▶ _Assignment_
Starting at the line with "your daily work." and going on through the line with "This part is", reproduce each line in the records below exactly and nothing more.

▶ _Input records_
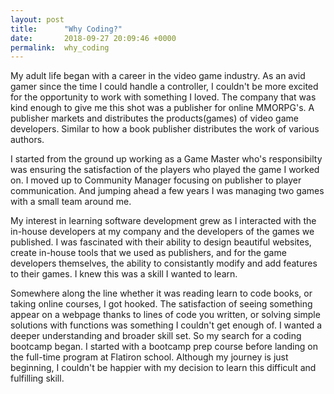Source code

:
 ```yaml
---
layout: post
title:      "Why Coding?"
date:       2018-09-27 20:09:46 +0000
permalink:  why_coding
---
```



My adult life began with a career in the video game industry.  As an avid gamer since the time I could handle a controller, I couldn't be more excited for the opportunity to work with something I loved.  The company that was kind enough to give me this shot was a publisher for online MMORPG's.  A publisher markets and distributes the products(games) of video game developers.  Similar to how a book publisher distributes the work of various authors.

I started from the ground up working as a Game Master who's responsibilty was ensuring the satisfaction of the players who played the game I worked on. I moved up to Community Manager focusing on publisher to player communication. And jumping ahead a few years I was managing two games with a small team around me. 

My interest in learning software development grew as I interacted with the in-house developers at my company and the developers of the games we published.  I was fascinated with their ability to design beautiful websites, create in-house tools that we used as publishers, and for the game developers themselves, the ability to consistantly modify and add features to their games.  I knew this was a skill I wanted to learn.

Somewhere along the line whether it was reading learn to code books, or taking online courses, I got hooked.  The satisfaction of seeing something appear on a webpage thanks to lines of code you written, or solving simple solutions with functions was something I couldn't get enough of.  I wanted a deeper understanding and broader skill set.  So my search for a coding bootcamp began.  I started with a bootcamp prep course before landing on the full-time program at Flatiron school. Although my journey is just beginning, I couldn't be happier with my decision to learn this difficult and fulfilling skill.
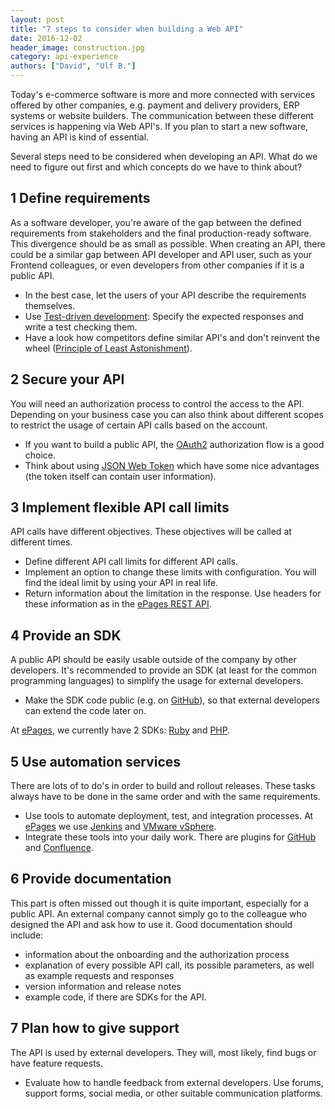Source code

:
 ```yaml
---
layout: post
title: "7 steps to consider when building a Web API"
date: 2016-12-02
header_image: construction.jpg
category: api-experience
authors: ["David", "Ulf B."]
---
```


Today's e-commerce software is more and more connected with services offered by other companies,
e.g. payment and delivery providers, ERP systems or website builders.
The communication between these different services is happening via Web API's.
If you plan to start a new software, having an API is kind of essential.

Several steps need to be considered when developing an API.
What do we need to figure out first and which concepts do we have to think about?

## 1 Define requirements

As a software developer, you're aware of the gap between the defined requirements from stakeholders and the final production-ready software.
This divergence should be as small as possible.
When creating an API, there could be a similar gap between API developer and API user, such as your Frontend colleagues, or even developers from other companies if it is a public API.

* In the best case, let the users of your API describe the requirements themselves.
* Use [Test-driven development](http://wiki.c2.com/?TestDrivenDevelopment): Specify the expected responses and write a test checking them.
* Have a look how competitors define similar API's and don't reinvent the wheel ([Principle of Least Astonishment](https://en.wikipedia.org/wiki/Principle_of_least_astonishment)).

## 2 Secure your API

You will need an authorization process to control the access to the API.
Depending on your business case you can also think about different scopes to
restrict the usage of certain API calls based on the account.

* If you want to build a public API, the [OAuth2](https://oauth.net/2/) authorization flow is a good choice.
* Think about using [JSON Web Token](https://jwt.io/) which have some nice advantages (the token itself can contain user information).

## 3 Implement flexible API call limits

API calls have different objectives.
These objectives will be called at different times.

* Define different API call limits for different API calls.
* Implement an option to change these limits with configuration.
You will find the ideal limit by using your API in real life.
* Return information about the limitation in the response.
Use headers for these information as in the [ePages REST API](/apps/api-call-limit.html).

## 4 Provide an SDK

A public API should be easily usable outside of the company by other developers.
It's recommended to provide an SDK (at least for the common programming languages) to simplify the usage for external developers.

* Make the SDK code public (e.g. on [GitHub](https://github.com)), so that external developers can extend the code later on.

At [ePages](/), we currently have 2 SDKs: [Ruby](/apps/ruby-gem.html) and [PHP](/apps/php-client.html).

## 5 Use automation services

There are lots of to do's in order to build and rollout releases.
These tasks always have to be done in the same order and with the same requirements.

* Use tools to automate deployment, test, and integration processes.
At [ePages](http://www.epages.com/en/) we use [Jenkins](https://jenkins.io/) and [VMware vSphere](http://www.vmware.com/de/products/vsphere.html).
* Integrate these tools into your daily work.
There are plugins for [GitHub](https://wiki.jenkins-ci.org/display/JENKINS/GitHub+Plugin) and [Confluence](https://marketplace.atlassian.com/plugins/nl.avisi.confluence.plugins.git-plugin/server/overview).

## 6 Provide documentation

This part is often missed out though it is quite important, especially for a public API.
An external company cannot simply go to the colleague who designed the API and ask how to use it.
Good documentation should include:

- information about the onboarding and the authorization process
- explanation of every possible API call, its possible parameters, as well as example requests and responses
- version information and release notes
- example code, if there are SDKs for the API.

## 7 Plan how to give support

The API is used by external developers.
They will, most likely, find bugs or have feature requests.

* Evaluate how to handle feedback from external developers.
Use forums, support forms, social media, or other suitable communication platforms.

▶ _Solution to this problem_
* Integrate these tools into your daily work.
There are plugins for [GitHub](https://wiki.jenkins-ci.org/display/JENKINS/GitHub+Plugin) and [Confluence](https://marketplace.atlassian.com/plugins/nl.avisi.confluence.plugins.git-plugin/server/overview).

## 6 Provide documentation

This part is often missed out though it is quite important, especially for a public API.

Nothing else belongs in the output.